Weekly Update: Non-Linear
September 12, 2011 - Readings
So hey, on account of some deadlines at my day job, I’ll be lying pretty low for the next couple of weeks. No post at Robot Geek this week, but I’ll see if I can’t throw something together for next week. (e.g., “How Not Playing Videogames for Two Weeks Makes People Go Crazy,” or perhaps something like, “Gamification and Paper-Writing: Apparently This Was a Terrible Idea!”)
As an excellent substitute, please enjoy some of the fine stuff I’ve been reading this week.
Rowan Kaiser’s in-depth analysis of Dragon Age: Origins. Great rundown of the narrative mechanics (and mechanical problems) of a game I can never get enough of picking apart.
Goddammit, Chris Bateman’s writing about how games can’t make you cry again! Hogwash! Anyhow, it kicked off a damn good discussion in comments, culminating in this stellar response from Sparky Clarkson.
Michael Abbot argues that Games Aren’t Clocks. This piece bugs me for reasons I can’t quite pin down yet. Yeah, maybe it’s unfair to judge every game by its mechanics. But if we don’t, are we ever going to develop an aesthetic of mechanics? Or will it just be easier to give up and criticize everything like it’s a novel?
Mattie Brice and I disagree on a lot of things when it comes to RPGs; especially on whether the illusion of choice is a crafty hack worth striving for, or unacceptable halfassery. Mattie makes the argument for the latter position (among other things) in An Apology for RPGs.
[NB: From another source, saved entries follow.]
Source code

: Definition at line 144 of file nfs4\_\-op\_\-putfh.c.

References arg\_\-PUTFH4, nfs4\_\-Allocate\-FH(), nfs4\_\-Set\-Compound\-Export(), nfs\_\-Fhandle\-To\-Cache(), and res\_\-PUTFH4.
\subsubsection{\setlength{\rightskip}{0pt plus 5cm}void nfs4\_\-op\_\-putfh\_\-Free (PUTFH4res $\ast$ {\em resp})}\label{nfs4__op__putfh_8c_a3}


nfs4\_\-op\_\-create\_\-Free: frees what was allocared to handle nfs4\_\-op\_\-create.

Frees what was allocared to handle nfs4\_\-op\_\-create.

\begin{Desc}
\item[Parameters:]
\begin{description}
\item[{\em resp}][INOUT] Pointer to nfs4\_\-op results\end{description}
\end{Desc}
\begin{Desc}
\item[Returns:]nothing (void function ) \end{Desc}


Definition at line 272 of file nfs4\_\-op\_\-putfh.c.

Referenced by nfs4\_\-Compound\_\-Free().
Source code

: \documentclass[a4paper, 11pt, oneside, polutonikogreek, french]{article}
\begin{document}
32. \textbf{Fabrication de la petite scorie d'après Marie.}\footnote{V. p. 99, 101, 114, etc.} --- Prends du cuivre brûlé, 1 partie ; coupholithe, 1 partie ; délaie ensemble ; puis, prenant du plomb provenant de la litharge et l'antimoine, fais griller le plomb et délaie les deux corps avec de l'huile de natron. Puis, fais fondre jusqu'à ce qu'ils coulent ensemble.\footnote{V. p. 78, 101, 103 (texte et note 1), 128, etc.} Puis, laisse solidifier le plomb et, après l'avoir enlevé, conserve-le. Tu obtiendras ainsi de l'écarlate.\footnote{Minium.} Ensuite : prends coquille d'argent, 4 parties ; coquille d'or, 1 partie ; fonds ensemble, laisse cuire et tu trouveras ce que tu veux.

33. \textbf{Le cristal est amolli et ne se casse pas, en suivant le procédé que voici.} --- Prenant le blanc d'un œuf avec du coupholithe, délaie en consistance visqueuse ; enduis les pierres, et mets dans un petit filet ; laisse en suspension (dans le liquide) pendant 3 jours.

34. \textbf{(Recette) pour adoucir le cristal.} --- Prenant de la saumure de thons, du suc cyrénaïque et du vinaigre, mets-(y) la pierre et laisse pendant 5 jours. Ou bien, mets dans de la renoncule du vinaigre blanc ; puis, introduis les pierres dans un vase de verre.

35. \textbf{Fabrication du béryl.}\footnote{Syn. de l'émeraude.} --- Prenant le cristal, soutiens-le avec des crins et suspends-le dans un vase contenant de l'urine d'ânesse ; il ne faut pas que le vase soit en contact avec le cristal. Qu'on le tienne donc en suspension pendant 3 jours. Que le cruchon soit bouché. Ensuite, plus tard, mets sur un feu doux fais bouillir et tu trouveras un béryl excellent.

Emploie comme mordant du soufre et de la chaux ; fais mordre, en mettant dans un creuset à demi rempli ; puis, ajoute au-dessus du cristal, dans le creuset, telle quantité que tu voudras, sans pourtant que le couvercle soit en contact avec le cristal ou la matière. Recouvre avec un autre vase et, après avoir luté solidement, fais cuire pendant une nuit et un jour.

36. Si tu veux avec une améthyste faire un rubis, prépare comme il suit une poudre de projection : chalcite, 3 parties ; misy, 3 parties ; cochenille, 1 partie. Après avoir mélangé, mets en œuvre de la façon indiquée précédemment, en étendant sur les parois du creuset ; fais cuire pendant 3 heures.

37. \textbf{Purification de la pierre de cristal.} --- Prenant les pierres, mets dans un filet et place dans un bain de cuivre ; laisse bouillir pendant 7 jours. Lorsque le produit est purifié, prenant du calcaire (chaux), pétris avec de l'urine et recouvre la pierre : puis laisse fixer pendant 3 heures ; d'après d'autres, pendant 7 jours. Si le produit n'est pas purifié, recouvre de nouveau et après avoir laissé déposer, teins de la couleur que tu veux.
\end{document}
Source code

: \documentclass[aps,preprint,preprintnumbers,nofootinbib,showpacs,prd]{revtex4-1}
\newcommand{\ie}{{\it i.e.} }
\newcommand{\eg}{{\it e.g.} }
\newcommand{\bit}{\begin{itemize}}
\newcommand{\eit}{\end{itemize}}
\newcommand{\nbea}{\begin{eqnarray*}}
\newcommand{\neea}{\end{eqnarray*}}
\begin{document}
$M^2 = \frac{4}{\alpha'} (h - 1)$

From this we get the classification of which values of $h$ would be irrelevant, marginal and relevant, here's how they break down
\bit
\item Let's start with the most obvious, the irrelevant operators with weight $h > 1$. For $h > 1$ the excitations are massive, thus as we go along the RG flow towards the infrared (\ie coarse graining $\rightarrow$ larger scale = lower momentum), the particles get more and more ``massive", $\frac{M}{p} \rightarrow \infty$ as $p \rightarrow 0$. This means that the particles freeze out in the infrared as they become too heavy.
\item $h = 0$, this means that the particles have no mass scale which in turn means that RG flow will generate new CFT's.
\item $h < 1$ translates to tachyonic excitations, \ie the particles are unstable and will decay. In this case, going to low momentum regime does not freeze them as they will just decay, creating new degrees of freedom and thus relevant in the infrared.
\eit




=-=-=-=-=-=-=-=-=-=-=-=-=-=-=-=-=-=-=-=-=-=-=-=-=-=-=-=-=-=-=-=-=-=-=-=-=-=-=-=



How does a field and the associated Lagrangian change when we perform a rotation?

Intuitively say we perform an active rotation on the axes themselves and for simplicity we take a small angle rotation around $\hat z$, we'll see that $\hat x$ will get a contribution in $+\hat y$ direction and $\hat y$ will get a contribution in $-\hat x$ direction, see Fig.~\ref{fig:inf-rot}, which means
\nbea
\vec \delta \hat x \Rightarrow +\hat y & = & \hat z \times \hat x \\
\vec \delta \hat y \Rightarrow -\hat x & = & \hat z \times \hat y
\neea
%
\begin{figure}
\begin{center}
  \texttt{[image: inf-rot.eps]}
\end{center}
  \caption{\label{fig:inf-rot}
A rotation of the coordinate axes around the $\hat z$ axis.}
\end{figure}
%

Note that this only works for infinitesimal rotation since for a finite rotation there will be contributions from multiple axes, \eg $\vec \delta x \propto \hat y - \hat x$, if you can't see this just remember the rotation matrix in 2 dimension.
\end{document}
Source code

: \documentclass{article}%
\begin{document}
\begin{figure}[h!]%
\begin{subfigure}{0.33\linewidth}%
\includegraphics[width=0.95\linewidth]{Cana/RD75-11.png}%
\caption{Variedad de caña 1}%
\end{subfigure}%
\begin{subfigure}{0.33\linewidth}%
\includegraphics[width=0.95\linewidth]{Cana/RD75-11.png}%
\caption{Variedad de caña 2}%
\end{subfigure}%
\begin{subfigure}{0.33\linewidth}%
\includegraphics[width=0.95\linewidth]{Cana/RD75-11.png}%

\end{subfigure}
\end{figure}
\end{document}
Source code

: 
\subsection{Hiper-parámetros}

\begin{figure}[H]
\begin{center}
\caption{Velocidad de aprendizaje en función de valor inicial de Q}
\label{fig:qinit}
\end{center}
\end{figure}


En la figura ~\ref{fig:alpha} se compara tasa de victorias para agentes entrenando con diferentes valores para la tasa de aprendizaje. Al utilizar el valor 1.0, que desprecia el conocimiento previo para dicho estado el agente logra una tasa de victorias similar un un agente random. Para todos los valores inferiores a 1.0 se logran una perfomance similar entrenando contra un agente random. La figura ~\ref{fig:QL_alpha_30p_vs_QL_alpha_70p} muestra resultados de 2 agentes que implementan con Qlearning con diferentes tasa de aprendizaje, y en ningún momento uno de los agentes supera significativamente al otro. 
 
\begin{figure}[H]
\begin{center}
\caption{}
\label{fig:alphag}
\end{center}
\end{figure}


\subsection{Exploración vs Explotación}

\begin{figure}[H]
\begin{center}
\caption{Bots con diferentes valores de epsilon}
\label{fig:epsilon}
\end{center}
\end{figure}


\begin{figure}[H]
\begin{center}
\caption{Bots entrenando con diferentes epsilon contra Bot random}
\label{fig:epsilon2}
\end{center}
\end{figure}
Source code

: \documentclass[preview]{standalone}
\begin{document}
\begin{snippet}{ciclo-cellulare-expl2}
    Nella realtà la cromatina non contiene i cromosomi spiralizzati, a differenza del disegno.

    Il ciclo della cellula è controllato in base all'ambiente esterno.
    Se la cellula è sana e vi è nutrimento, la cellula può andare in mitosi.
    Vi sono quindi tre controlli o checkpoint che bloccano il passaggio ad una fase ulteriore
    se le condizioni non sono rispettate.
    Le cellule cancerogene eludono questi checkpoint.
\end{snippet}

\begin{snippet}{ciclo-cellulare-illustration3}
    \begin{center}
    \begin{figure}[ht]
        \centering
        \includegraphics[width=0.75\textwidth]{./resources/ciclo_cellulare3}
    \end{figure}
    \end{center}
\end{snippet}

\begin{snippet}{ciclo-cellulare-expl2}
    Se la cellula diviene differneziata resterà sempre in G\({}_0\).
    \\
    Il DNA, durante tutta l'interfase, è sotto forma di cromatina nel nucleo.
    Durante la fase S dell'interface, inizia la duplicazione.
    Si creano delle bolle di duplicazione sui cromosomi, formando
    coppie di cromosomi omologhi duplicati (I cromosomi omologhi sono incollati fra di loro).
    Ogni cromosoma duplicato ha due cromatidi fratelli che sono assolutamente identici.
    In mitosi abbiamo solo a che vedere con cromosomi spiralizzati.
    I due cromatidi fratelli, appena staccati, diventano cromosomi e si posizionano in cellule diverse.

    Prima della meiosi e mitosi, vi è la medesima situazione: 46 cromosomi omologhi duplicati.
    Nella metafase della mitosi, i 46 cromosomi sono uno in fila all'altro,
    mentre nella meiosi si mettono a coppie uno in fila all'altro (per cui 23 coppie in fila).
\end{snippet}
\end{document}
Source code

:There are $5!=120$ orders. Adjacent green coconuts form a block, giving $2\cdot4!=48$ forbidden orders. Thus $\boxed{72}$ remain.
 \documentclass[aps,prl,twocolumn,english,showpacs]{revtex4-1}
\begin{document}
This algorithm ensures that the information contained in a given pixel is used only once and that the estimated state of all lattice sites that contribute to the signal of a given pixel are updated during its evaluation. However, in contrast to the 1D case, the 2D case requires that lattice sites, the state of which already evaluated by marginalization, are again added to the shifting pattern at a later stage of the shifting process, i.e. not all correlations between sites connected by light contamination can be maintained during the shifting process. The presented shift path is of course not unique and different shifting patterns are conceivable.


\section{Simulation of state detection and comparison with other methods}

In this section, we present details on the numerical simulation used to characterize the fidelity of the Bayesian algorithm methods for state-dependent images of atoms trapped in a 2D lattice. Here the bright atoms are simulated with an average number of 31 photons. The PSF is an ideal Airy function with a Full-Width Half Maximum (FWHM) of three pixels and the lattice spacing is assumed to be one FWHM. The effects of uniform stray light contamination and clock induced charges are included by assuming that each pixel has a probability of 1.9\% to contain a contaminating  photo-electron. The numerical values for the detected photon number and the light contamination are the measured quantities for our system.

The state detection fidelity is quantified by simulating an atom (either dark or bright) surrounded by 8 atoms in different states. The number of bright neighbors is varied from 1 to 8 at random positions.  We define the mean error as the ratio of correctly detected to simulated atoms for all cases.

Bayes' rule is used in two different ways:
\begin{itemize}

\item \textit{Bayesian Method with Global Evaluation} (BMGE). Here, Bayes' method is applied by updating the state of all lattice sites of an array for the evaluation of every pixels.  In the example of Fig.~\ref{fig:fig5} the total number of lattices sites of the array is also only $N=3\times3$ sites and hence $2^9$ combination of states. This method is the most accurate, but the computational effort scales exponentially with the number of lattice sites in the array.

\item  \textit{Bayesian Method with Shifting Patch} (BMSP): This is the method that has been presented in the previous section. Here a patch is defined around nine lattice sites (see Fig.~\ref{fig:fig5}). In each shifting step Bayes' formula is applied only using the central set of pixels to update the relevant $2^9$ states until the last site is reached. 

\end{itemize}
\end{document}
Arrin Dembo has the definitive post on Dead Island‘s Feminist Whore controversy. I bet a couple of guys found that super-hilarious after twenty hours of programming. Let’s all take this moment to remember that embedding jokes in your code is never, ever a good idea. I mean, if someone’s reading your code after you’re done with it, there’s a good chance they’re already mad at you. Either because they’re looking for bugs, or because they’re trying to do something with it and your structure makes no goddamn sense to anyone outside of your team.